__What to do__
Wherever the string "Guide" occurs in a line of these records, report that line.

-------------------------

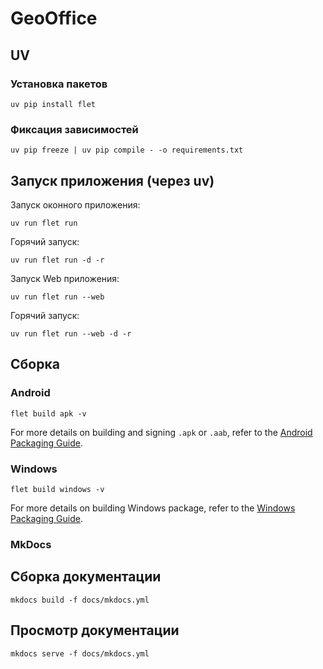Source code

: # GeoOffice

## UV

### Установка пакетов
```shell
uv pip install flet
```

### Фиксация зависимостей
```shell
uv pip freeze | uv pip compile - -o requirements.txt
```

## Запуск приложения (через uv)

Запуск оконного приложения:

```shell
uv run flet run
```

Горячий запуск:
```shell
uv run flet run -d -r
```

Запуск Web приложения:

```shell
uv run flet run --web
```

Горячий запуск:
```shell
uv run flet run --web -d -r
```

## Сборка

### Android

```shell
flet build apk -v
```

For more details on building and signing `.apk` or `.aab`, refer to the [Android Packaging Guide](https://flet.dev/docs/publish/android/).


### Windows

```shell
flet build windows -v
```

For more details on building Windows package, refer to the [Windows Packaging Guide](https://flet.dev/docs/publish/windows/).


### MkDocs

## Сборка документации
```shell
mkdocs build -f docs/mkdocs.yml
```

## Просмотр документации

```shell
mkdocs serve -f docs/mkdocs.yml
```
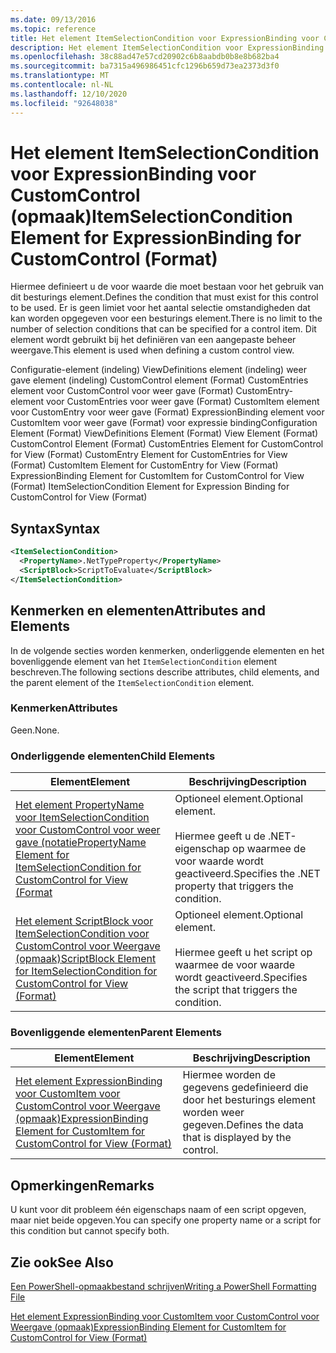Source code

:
 ```yaml
---
ms.date: 09/13/2016
ms.topic: reference
title: Het element ItemSelectionCondition voor ExpressionBinding voor CustomControl (opmaak)
description: Het element ItemSelectionCondition voor ExpressionBinding voor CustomControl (opmaak)
ms.openlocfilehash: 38c88ad47e57cd20902c6b8aabdb0b8e8b682ba4
ms.sourcegitcommit: ba7315a496986451cfc1296b659d73ea2373d3f0
ms.translationtype: MT
ms.contentlocale: nl-NL
ms.lasthandoff: 12/10/2020
ms.locfileid: "92648038"
---
```

# <a name="itemselectioncondition-element-for-expressionbinding-for-customcontrol-format"></a><span data-ttu-id="15109-103">Het element ItemSelectionCondition voor ExpressionBinding voor CustomControl (opmaak)</span><span class="sxs-lookup"><span data-stu-id="15109-103">ItemSelectionCondition Element for ExpressionBinding for CustomControl (Format)</span></span>

<span data-ttu-id="15109-104">Hiermee definieert u de voor waarde die moet bestaan voor het gebruik van dit besturings element.</span><span class="sxs-lookup"><span data-stu-id="15109-104">Defines the condition that must exist for this control to be used.</span></span> <span data-ttu-id="15109-105">Er is geen limiet voor het aantal selectie omstandigheden dat kan worden opgegeven voor een besturings element.</span><span class="sxs-lookup"><span data-stu-id="15109-105">There is no limit to the number of selection conditions that can be specified for a control item.</span></span> <span data-ttu-id="15109-106">Dit element wordt gebruikt bij het definiëren van een aangepaste beheer weergave.</span><span class="sxs-lookup"><span data-stu-id="15109-106">This element is used when defining a custom control view.</span></span>

<span data-ttu-id="15109-107">Configuratie-element (indeling) ViewDefinitions element (indeling) weer gave element (indeling) CustomControl element (Format) CustomEntries element voor CustomControl voor weer gave (Format) CustomEntry-element voor CustomEntries voor weer gave (Format) CustomItem element voor CustomEntry voor weer gave (Format) ExpressionBinding element voor CustomItem voor weer gave (Format) voor expressie binding</span><span class="sxs-lookup"><span data-stu-id="15109-107">Configuration Element (Format) ViewDefinitions Element (Format) View Element (Format) CustomControl Element (Format) CustomEntries Element for CustomControl for View (Format) CustomEntry Element for CustomEntries for View (Format) CustomItem Element for CustomEntry for View (Format) ExpressionBinding Element for CustomItem for CustomControl for View (Format) ItemSelectionCondition Element for Expression Binding for CustomControl for View (Format)</span></span>

## <a name="syntax"></a><span data-ttu-id="15109-108">Syntax</span><span class="sxs-lookup"><span data-stu-id="15109-108">Syntax</span></span>

```xml
<ItemSelectionCondition>
  <PropertyName>.NetTypeProperty</PropertyName>
  <ScriptBlock>ScriptToEvaluate</ScriptBlock>
</ItemSelectionCondition>
```

## <a name="attributes-and-elements"></a><span data-ttu-id="15109-109">Kenmerken en elementen</span><span class="sxs-lookup"><span data-stu-id="15109-109">Attributes and Elements</span></span>

<span data-ttu-id="15109-110">In de volgende secties worden kenmerken, onderliggende elementen en het bovenliggende element van het `ItemSelectionCondition` element beschreven.</span><span class="sxs-lookup"><span data-stu-id="15109-110">The following sections describe attributes, child elements, and the parent element of the `ItemSelectionCondition` element.</span></span>

### <a name="attributes"></a><span data-ttu-id="15109-111">Kenmerken</span><span class="sxs-lookup"><span data-stu-id="15109-111">Attributes</span></span>

<span data-ttu-id="15109-112">Geen.</span><span class="sxs-lookup"><span data-stu-id="15109-112">None.</span></span>

### <a name="child-elements"></a><span data-ttu-id="15109-113">Onderliggende elementen</span><span class="sxs-lookup"><span data-stu-id="15109-113">Child Elements</span></span>

|<span data-ttu-id="15109-114">Element</span><span class="sxs-lookup"><span data-stu-id="15109-114">Element</span></span>|<span data-ttu-id="15109-115">Beschrijving</span><span class="sxs-lookup"><span data-stu-id="15109-115">Description</span></span>|
|-------------|-----------------|
|[<span data-ttu-id="15109-116">Het element PropertyName voor ItemSelectionCondition voor CustomControl voor weer gave (notatie</span><span class="sxs-lookup"><span data-stu-id="15109-116">PropertyName Element for ItemSelectionCondition for CustomControl for View (Format</span></span>](./propertyname-element-for-itemselectioncondition-for-customcontrol-for-view-format.md)|<span data-ttu-id="15109-117">Optioneel element.</span><span class="sxs-lookup"><span data-stu-id="15109-117">Optional element.</span></span><br /><br /> <span data-ttu-id="15109-118">Hiermee geeft u de .NET-eigenschap op waarmee de voor waarde wordt geactiveerd.</span><span class="sxs-lookup"><span data-stu-id="15109-118">Specifies the .NET property that triggers the condition.</span></span>|
|[<span data-ttu-id="15109-119">Het element ScriptBlock voor ItemSelectionCondition voor CustomControl voor Weergave (opmaak)</span><span class="sxs-lookup"><span data-stu-id="15109-119">ScriptBlock Element for ItemSelectionCondition for CustomControl for View (Format)</span></span>](./scriptblock-element-for-itemselectioncondition-for-customcontrol-for-view-format.md)|<span data-ttu-id="15109-120">Optioneel element.</span><span class="sxs-lookup"><span data-stu-id="15109-120">Optional element.</span></span><br /><br /> <span data-ttu-id="15109-121">Hiermee geeft u het script op waarmee de voor waarde wordt geactiveerd.</span><span class="sxs-lookup"><span data-stu-id="15109-121">Specifies the script that triggers the condition.</span></span>|

### <a name="parent-elements"></a><span data-ttu-id="15109-122">Bovenliggende elementen</span><span class="sxs-lookup"><span data-stu-id="15109-122">Parent Elements</span></span>

|<span data-ttu-id="15109-123">Element</span><span class="sxs-lookup"><span data-stu-id="15109-123">Element</span></span>|<span data-ttu-id="15109-124">Beschrijving</span><span class="sxs-lookup"><span data-stu-id="15109-124">Description</span></span>|
|-------------|-----------------|
|[<span data-ttu-id="15109-125">Het element ExpressionBinding voor CustomItem voor CustomControl voor Weergave (opmaak)</span><span class="sxs-lookup"><span data-stu-id="15109-125">ExpressionBinding Element for CustomItem for CustomControl for View (Format)</span></span>](./expressionbinding-element-for-customitem-for-customcontrol-for-view-format.md)|<span data-ttu-id="15109-126">Hiermee worden de gegevens gedefinieerd die door het besturings element worden weer gegeven.</span><span class="sxs-lookup"><span data-stu-id="15109-126">Defines the data that is displayed by the control.</span></span>|

## <a name="remarks"></a><span data-ttu-id="15109-127">Opmerkingen</span><span class="sxs-lookup"><span data-stu-id="15109-127">Remarks</span></span>

<span data-ttu-id="15109-128">U kunt voor dit probleem één eigenschaps naam of een script opgeven, maar niet beide opgeven.</span><span class="sxs-lookup"><span data-stu-id="15109-128">You can specify one property name or a script for this condition but cannot specify both.</span></span>

## <a name="see-also"></a><span data-ttu-id="15109-129">Zie ook</span><span class="sxs-lookup"><span data-stu-id="15109-129">See Also</span></span>

[<span data-ttu-id="15109-130">Een PowerShell-opmaakbestand schrijven</span><span class="sxs-lookup"><span data-stu-id="15109-130">Writing a PowerShell Formatting File</span></span>](./writing-a-powershell-formatting-file.md)

[<span data-ttu-id="15109-131">Het element ExpressionBinding voor CustomItem voor CustomControl voor Weergave (opmaak)</span><span class="sxs-lookup"><span data-stu-id="15109-131">ExpressionBinding Element for CustomItem for CustomControl for View (Format)</span></span>](./expressionbinding-element-for-customitem-for-customcontrol-for-view-format.md)
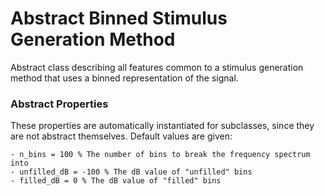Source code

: # Abstract Binned Stimulus Generation Method 
 
Abstract class describing all features common to a stimulus generation method that uses a binned representation of the signal.

### Abstract Properties

These properties are automatically instantiated for subclasses, since they are not abstract themselves. Default values are given:

```
- n_bins = 100 % The number of bins to break the frequency spectrum into 
- unfilled_dB = -100 % The dB value of "unfilled" bins
- filled_dB = 0 % The dB value of "filled" bins
```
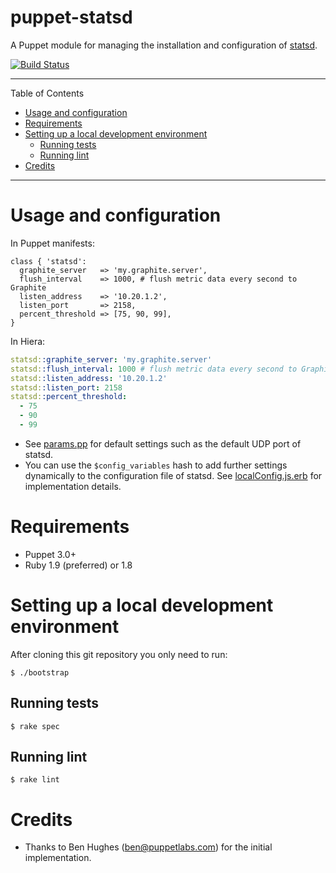 # puppet-statsd

A Puppet module for managing the installation and configuration of [statsd](https://github.com/etsy/statsd/).

[![Build Status](https://travis-ci.org/miguno/puppet-statsd.png?branch=master)](https://travis-ci.org/miguno/puppet-statsd)

---

Table of Contents

* <a href="#usage">Usage and configuration</a>
* <a href="#requirements">Requirements</a>
* <a href="#development-enviroment">Setting up a local development environment</a>
    * <a href="#tests">Running tests</a>
    * <a href="#lint">Running lint</a>
* <a href="#credits">Credits</a>

---

<a name="usage"></a>

# Usage and configuration

In Puppet manifests:

```puppet
class { 'statsd':
  graphite_server   => 'my.graphite.server',
  flush_interval    => 1000, # flush metric data every second to Graphite
  listen_address    => '10.20.1.2',
  listen_port       => 2158,
  percent_threshold => [75, 90, 99],
}
```

In Hiera:

```yaml
statsd::graphite_server: 'my.graphite.server'
statsd::flush_interval: 1000 # flush metric data every second to Graphite
statsd::listen_address: '10.20.1.2'
statsd::listen_port: 2158
statsd::percent_threshold:
  - 75
  - 90
  - 99
```

* See [params.pp](manifests/params.pp) for default settings such as the default UDP port of statsd.
* You can use the `$config_variables` hash to add further settings dynamically to the configuration file of statsd.
  See [localConfig.js.erb](templates/localConfig.js.erb) for implementation details.


<a name="requirements"></a>

# Requirements

* Puppet 3.0+
* Ruby 1.9 (preferred) or 1.8


<a name="develoment-environment"></a>

# Setting up a local development environment

After cloning this git repository you only need to run:

    $ ./bootstrap


<a name="tests"></a>

## Running tests

    $ rake spec


<a name="lint"></a>

## Running lint

    $ rake lint


<a name="credits"></a>

# Credits

  * Thanks to Ben Hughes (ben@puppetlabs.com) for the initial implementation.
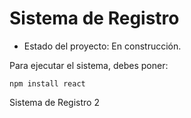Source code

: <h1> Sistema de Registro </h1>

- Estado del proyecto: En construcción.

Para ejecutar el sistema, debes poner:

``` npm install react ```

Sistema de Registro 2

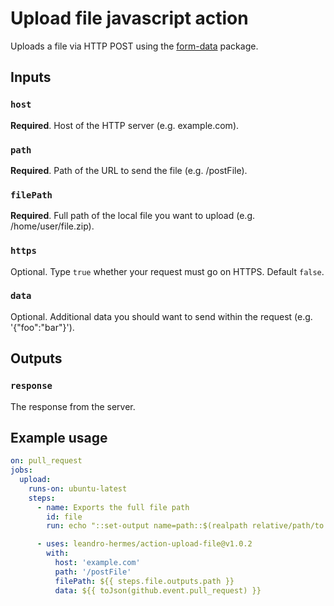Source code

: # Upload file javascript action

Uploads a file via HTTP POST using the [form-data](https://github.com/form-data/form-data#readme) package.

## Inputs

### `host`

**Required**. Host of the HTTP server (e.g. example.com).

### `path`

**Required**. Path of the URL to send the file (e.g. /postFile).

### `filePath`

**Required**. Full path of the local file you want to upload (e.g. /home/user/file.zip).

### `https`

Optional. Type `true` whether your request must go on HTTPS. Default `false`.

### `data`

Optional. Additional data you should want to send within the request (e.g. '{"foo":"bar"}').

## Outputs

### `response`

The response from the server.

## Example usage

```yaml
on: pull_request
jobs:
  upload:
    runs-on: ubuntu-latest
    steps:
      - name: Exports the full file path
        id: file
        run: echo "::set-output name=path::$(realpath relative/path/to.file)"

      - uses: leandro-hermes/action-upload-file@v1.0.2
        with:
          host: 'example.com'
          path: '/postFile'
          filePath: ${{ steps.file.outputs.path }}
          data: ${{ toJson(github.event.pull_request) }}
```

-------------------------

__Answer space__
For more details on building and signing `.apk` or `.aab`, refer to the [Android Packaging Guide](https://flet.dev/docs/publish/android/).
For more details on building Windows package, refer to the [Windows Packaging Guide](https://flet.dev/docs/publish/windows/).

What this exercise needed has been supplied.